(Records contained in a dataset)
-- Opening Marker --

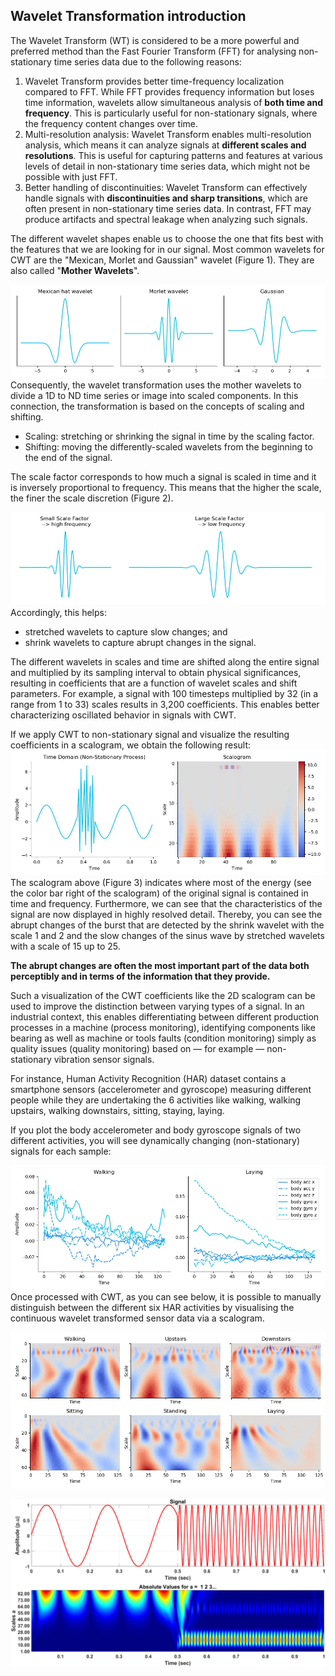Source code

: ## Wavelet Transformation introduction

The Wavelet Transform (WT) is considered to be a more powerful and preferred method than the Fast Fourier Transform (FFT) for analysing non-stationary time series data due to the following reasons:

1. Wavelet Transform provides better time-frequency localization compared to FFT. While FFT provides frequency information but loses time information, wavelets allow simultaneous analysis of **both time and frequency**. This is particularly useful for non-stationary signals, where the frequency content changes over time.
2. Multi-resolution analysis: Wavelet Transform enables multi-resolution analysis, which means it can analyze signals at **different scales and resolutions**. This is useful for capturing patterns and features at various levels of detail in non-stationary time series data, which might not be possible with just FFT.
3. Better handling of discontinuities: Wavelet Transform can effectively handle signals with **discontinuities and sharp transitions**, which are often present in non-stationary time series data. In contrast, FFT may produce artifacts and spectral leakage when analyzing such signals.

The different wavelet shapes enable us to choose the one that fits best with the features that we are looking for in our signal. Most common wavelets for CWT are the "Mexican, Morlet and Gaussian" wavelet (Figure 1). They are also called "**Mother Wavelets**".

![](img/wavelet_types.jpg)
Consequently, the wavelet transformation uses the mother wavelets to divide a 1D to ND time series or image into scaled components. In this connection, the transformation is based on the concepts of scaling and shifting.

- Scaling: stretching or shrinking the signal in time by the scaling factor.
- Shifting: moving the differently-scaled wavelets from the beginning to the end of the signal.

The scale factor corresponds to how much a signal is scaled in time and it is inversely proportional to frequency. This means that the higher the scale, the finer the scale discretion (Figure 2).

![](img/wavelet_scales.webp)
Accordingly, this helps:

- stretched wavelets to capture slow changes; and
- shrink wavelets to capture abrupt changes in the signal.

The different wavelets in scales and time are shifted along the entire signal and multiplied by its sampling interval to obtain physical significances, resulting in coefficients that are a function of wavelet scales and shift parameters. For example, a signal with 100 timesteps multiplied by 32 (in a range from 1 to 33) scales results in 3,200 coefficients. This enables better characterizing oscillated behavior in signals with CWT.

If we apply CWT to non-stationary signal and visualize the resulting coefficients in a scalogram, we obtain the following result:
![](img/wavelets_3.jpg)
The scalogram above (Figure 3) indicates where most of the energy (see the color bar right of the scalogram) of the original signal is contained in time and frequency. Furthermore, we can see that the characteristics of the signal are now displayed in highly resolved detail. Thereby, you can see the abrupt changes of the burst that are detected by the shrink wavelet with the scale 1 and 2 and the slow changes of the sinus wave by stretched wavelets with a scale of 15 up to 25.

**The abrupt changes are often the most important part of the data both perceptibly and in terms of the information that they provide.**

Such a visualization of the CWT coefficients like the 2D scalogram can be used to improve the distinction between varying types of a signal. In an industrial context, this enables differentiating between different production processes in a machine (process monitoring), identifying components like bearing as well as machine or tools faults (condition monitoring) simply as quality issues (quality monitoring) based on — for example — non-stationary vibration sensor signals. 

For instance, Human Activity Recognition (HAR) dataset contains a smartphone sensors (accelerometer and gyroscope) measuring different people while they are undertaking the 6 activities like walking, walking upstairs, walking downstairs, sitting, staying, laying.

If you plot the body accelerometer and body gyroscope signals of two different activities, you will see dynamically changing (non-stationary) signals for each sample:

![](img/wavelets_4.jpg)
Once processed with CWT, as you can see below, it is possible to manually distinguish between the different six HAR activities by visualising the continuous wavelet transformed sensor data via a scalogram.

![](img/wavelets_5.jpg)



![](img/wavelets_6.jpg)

-- Closing Marker --
-- Opening Marker --

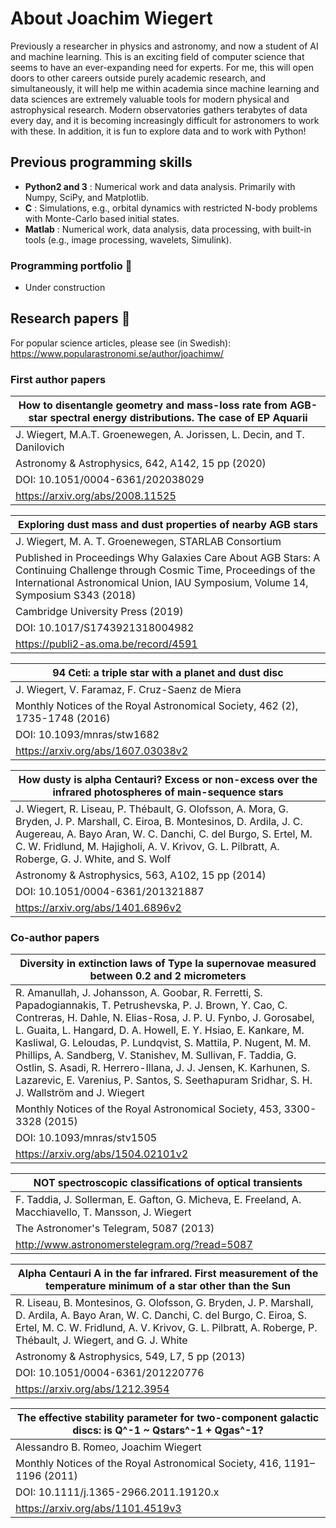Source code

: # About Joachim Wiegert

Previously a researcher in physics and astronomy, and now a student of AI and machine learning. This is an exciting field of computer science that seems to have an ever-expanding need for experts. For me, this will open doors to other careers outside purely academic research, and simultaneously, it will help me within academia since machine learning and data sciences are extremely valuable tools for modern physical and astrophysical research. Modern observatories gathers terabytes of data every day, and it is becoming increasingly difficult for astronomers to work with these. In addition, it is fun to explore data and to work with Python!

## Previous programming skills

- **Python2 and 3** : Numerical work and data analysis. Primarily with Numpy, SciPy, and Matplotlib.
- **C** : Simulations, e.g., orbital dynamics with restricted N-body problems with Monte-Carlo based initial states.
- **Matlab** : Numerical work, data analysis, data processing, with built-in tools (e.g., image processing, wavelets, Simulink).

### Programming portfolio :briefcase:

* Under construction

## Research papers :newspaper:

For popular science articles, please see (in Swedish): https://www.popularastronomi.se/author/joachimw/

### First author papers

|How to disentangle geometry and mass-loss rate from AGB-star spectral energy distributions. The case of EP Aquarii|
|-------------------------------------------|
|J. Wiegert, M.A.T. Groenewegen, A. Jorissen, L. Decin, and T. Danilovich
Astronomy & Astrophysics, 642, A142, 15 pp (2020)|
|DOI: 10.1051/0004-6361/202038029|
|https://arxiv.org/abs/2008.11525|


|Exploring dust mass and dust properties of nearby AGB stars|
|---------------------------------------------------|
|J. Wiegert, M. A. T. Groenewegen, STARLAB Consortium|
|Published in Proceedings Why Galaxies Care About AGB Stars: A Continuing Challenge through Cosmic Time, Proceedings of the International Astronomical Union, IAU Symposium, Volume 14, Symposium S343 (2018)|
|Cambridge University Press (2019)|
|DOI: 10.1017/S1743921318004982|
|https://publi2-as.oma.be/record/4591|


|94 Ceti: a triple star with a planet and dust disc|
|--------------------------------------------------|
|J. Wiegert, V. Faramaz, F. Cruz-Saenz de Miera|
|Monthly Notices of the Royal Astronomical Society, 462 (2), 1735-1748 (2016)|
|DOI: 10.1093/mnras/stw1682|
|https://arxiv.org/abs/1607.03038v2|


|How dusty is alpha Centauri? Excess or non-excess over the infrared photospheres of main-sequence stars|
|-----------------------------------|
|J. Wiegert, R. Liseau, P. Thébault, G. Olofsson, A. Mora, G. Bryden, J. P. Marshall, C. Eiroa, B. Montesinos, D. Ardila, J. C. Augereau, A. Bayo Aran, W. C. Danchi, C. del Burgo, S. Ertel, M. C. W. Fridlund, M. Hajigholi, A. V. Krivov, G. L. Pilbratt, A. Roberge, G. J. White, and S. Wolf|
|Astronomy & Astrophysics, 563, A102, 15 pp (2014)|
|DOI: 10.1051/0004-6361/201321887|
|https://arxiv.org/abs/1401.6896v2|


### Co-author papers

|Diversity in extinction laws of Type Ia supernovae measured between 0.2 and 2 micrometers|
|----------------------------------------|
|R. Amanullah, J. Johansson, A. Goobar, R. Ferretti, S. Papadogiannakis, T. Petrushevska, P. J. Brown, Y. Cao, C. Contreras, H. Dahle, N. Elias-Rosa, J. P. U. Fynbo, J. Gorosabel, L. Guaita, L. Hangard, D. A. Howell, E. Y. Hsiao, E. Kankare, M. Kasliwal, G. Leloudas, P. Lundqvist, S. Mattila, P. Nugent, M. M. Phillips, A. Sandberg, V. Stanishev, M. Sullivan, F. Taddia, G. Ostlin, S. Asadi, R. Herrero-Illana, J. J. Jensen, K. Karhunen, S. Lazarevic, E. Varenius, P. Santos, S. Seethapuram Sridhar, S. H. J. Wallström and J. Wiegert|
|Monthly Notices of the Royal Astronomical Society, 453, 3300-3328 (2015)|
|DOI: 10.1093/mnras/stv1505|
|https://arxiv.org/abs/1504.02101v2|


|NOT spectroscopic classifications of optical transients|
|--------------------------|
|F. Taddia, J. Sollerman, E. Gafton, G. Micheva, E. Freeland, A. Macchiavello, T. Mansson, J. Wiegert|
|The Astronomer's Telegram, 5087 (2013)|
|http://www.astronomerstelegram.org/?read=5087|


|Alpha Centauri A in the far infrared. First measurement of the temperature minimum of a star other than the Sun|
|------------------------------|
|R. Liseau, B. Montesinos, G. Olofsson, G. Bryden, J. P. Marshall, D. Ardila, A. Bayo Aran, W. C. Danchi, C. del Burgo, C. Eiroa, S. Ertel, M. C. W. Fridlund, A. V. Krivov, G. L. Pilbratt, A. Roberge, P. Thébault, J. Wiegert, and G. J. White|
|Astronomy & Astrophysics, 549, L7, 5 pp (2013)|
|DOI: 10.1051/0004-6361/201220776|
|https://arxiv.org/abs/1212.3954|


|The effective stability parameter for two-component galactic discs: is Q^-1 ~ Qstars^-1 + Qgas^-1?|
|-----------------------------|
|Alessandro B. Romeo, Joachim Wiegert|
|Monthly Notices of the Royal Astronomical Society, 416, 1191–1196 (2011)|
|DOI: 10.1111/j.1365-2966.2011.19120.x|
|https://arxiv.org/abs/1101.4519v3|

-- Closing Marker --

> **Directions for this task**: Your answer should consist solely of the lines above from the line with "The different wavelet shapes" to the line with "Consequently, the wavelet", both included, reproduced exactly.

> **Exercise response**:
The different wavelet shapes enable us to choose the one that fits best with the features that we are looking for in our signal. Most common wavelets for CWT are the "Mexican, Morlet and Gaussian" wavelet (Figure 1). They are also called "**Mother Wavelets**".

![](img/wavelet_types.jpg)
Consequently, the wavelet transformation uses the mother wavelets to divide a 1D to ND time series or image into scaled components. In this connection, the transformation is based on the concepts of scaling and shifting.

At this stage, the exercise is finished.